Pictures paired with source code
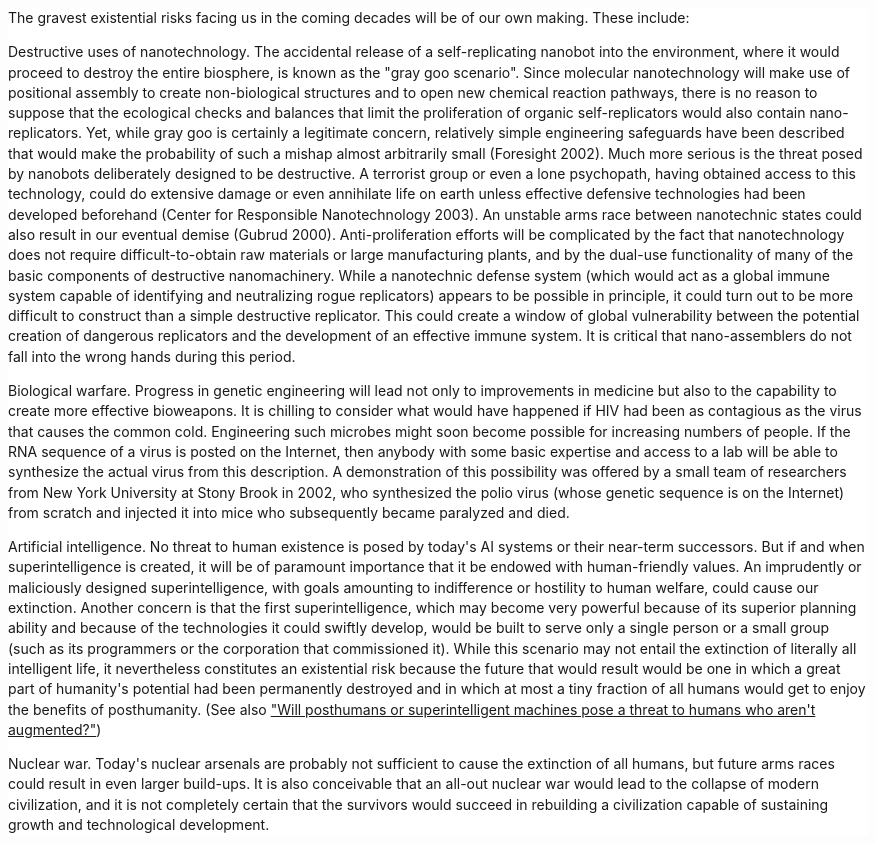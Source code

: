 The gravest existential risks facing us in the coming decades will be of our own making. These include:

Destructive uses of nanotechnology. The accidental release of a self-replicating nanobot into the environment, where it would proceed to destroy the entire biosphere, is known as the "gray goo scenario". Since molecular nanotechnology will make use of positional assembly to create non-biological structures and to open new chemical reaction pathways, there is no reason to suppose that the ecological checks and balances that limit the proliferation of organic self-replicators would also contain nano-replicators. Yet, while gray goo is certainly a legitimate concern, relatively simple engineering safeguards have been described that would make the probability of such a mishap almost arbitrarily small (Foresight 2002). Much more serious is the threat posed by nanobots deliberately designed to be destructive. A terrorist group or even a lone psychopath, having obtained access to this technology, could do extensive damage or even annihilate life on earth unless effective defensive technologies had been developed beforehand (Center for Responsible Nanotechnology 2003). An unstable arms race between nanotechnic states could also result in our eventual demise (Gubrud 2000). Anti-proliferation efforts will be complicated by the fact that nanotechnology does not require difficult-to-obtain raw materials or large manufacturing plants, and by the dual-use functionality of many of the basic components of destructive nanomachinery. While a nanotechnic defense system (which would act as a global immune system capable of identifying and neutralizing rogue replicators) appears to be possible in principle, it could turn out to be more difficult to construct than a simple destructive replicator. This could create a window of global vulnerability between the potential creation of dangerous replicators and the development of an effective immune system. It is critical that nano-assemblers do not fall into the wrong hands during this period.

Biological warfare. Progress in genetic engineering will lead not only to improvements in medicine but also to the capability to create more effective bioweapons. It is chilling to consider what would have happened if HIV had been as contagious as the virus that causes the common cold. Engineering such microbes might soon become possible for increasing numbers of people. If the RNA sequence of a virus is posted on the Internet, then anybody with some basic expertise and access to a lab will be able to synthesize the actual virus from this description. A demonstration of this possibility was offered by a small team of researchers from New York University at Stony Brook in 2002, who synthesized the polio virus (whose genetic sequence is on the Internet) from scratch and injected it into mice who subsequently became paralyzed and died.

Artificial intelligence. No threat to human existence is posed by today's AI systems or their near-term successors. But if and when super­intelligence is created, it will be of paramount importance that it be endowed with human-friendly values. An imprudently or maliciously designed super­intelligence, with goals amounting to indifference or hostility to human welfare, could cause our extinction. Another concern is that the first super­intelligence, which may become very powerful because of its superior planning ability and because of the technologies it could swiftly develop, would be built to serve only a single person or a small group (such as its programmers or the corporation that commissioned it). While this scenario may not entail the extinction of literally all intelligent life, it nevertheless constitutes an existential risk because the future that would result would be one in which a great part of humanity's potential had been permanently destroyed and in which at most a tiny fraction of all humans would get to enjoy the benefits of posthumanity. (See also ["Will posthumans or superintelligent machines pose a threat to humans who aren't augmented?"](#will-posthumans-or-superintelligent-machines-pose-a-threat-to-humans-who-arent-augmented))

Nuclear war. Today's nuclear arsenals are probably not sufficient to cause the extinction of all humans, but future arms races could result in even larger build-ups. It is also conceivable that an all-out nuclear war would lead to the collapse of modern civilization, and it is not completely certain that the survivors would succeed in rebuilding a civilization capable of sustaining growth and technological development.
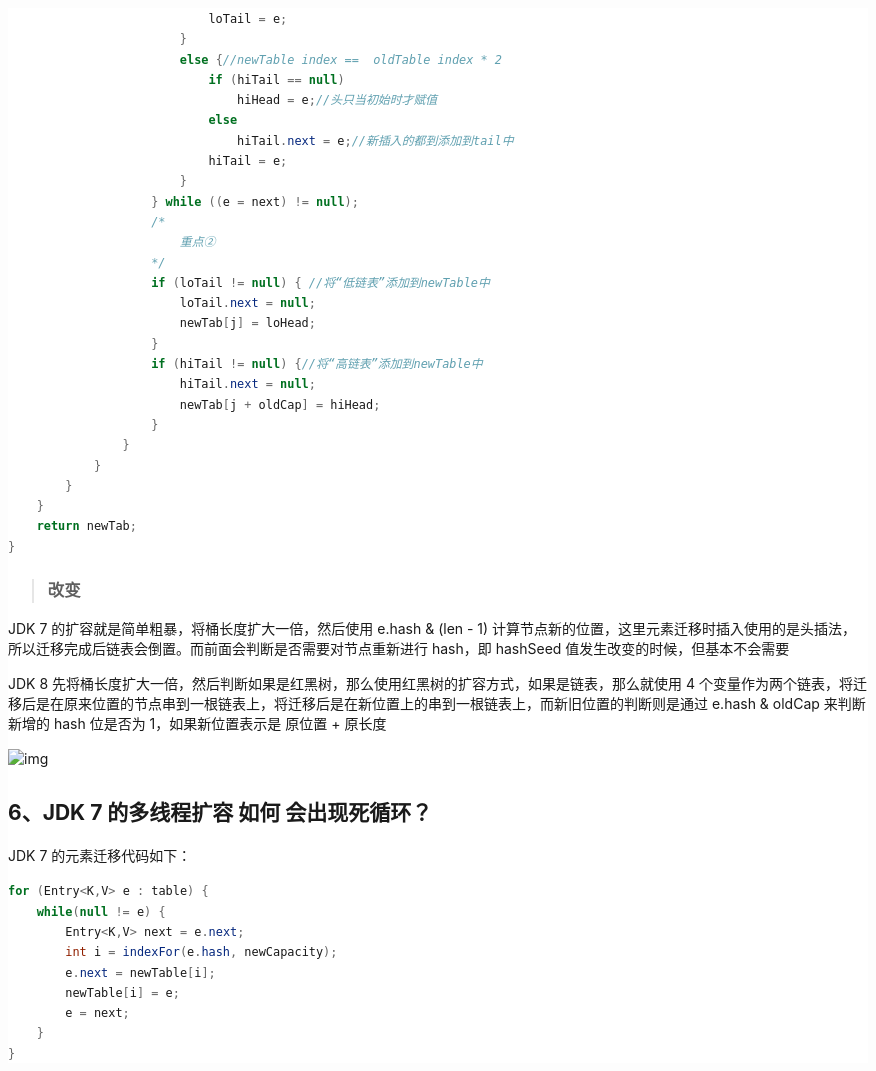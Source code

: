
 ```java
                            loTail = e;
                        }
                        else {//newTable index ==  oldTable index * 2
                            if (hiTail == null)
                                hiHead = e;//头只当初始时才赋值
                            else
                                hiTail.next = e;//新插入的都到添加到tail中
                            hiTail = e;
                        }
                    } while ((e = next) != null);
                    /*
                    	重点②
                    */
                    if (loTail != null) { //将“低链表”添加到newTable中
                        loTail.next = null;
                        newTab[j] = loHead;
                    }
                    if (hiTail != null) {//将“高链表”添加到newTable中
                        hiTail.next = null;
                        newTab[j + oldCap] = hiHead;
                    }
                }
            }
        }
    }
    return newTab;
}

```



> ### 改变

JDK 7 的扩容就是简单粗暴，将桶长度扩大一倍，然后使用 e.hash & (len - 1) 计算节点新的位置，这里元素迁移时插入使用的是头插法，所以迁移完成后链表会倒置。而前面会判断是否需要对节点重新进行 hash，即 hashSeed 值发生改变的时候，但基本不会需要

JDK 8 先将桶长度扩大一倍，然后判断如果是红黑树，那么使用红黑树的扩容方式，如果是链表，那么就使用 4 个变量作为两个链表，将迁移后是在原来位置的节点串到一根链表上，将迁移后是在新位置上的串到一根链表上，而新旧位置的判断则是通过 e.hash & oldCap 来判断新增的 hash 位是否为 1，如果新位置表示是 原位置 + 原长度

![img](https://pic2.zhimg.com/80/v2-da2df9ad67181daa328bb09515c1e1c8_720w.png)





## 6、JDK 7 的多线程扩容 如何 会出现死循环？

JDK 7 的元素迁移代码如下：

```java
for (Entry<K,V> e : table) {
    while(null != e) {
        Entry<K,V> next = e.next;
        int i = indexFor(e.hash, newCapacity);
        e.next = newTable[i];
        newTable[i] = e;
        e = next;
    }
}
```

→ **What the exercise asks**
Find the line that contains "## 6、JDK 7 的多线程扩容 如何 会出现死循环？". Repeat it and every line after it, exactly as written, up to and including the last line of the records above.

→ **Result of the task**
## 6、JDK 7 的多线程扩容 如何 会出现死循环？

JDK 7 的元素迁移代码如下：

```java
for (Entry<K,V> e : table) {
    while(null != e) {
        Entry<K,V> next = e.next;
        int i = indexFor(e.hash, newCapacity);
        e.next = newTable[i];
        newTable[i] = e;
        e = next;
    }
}
```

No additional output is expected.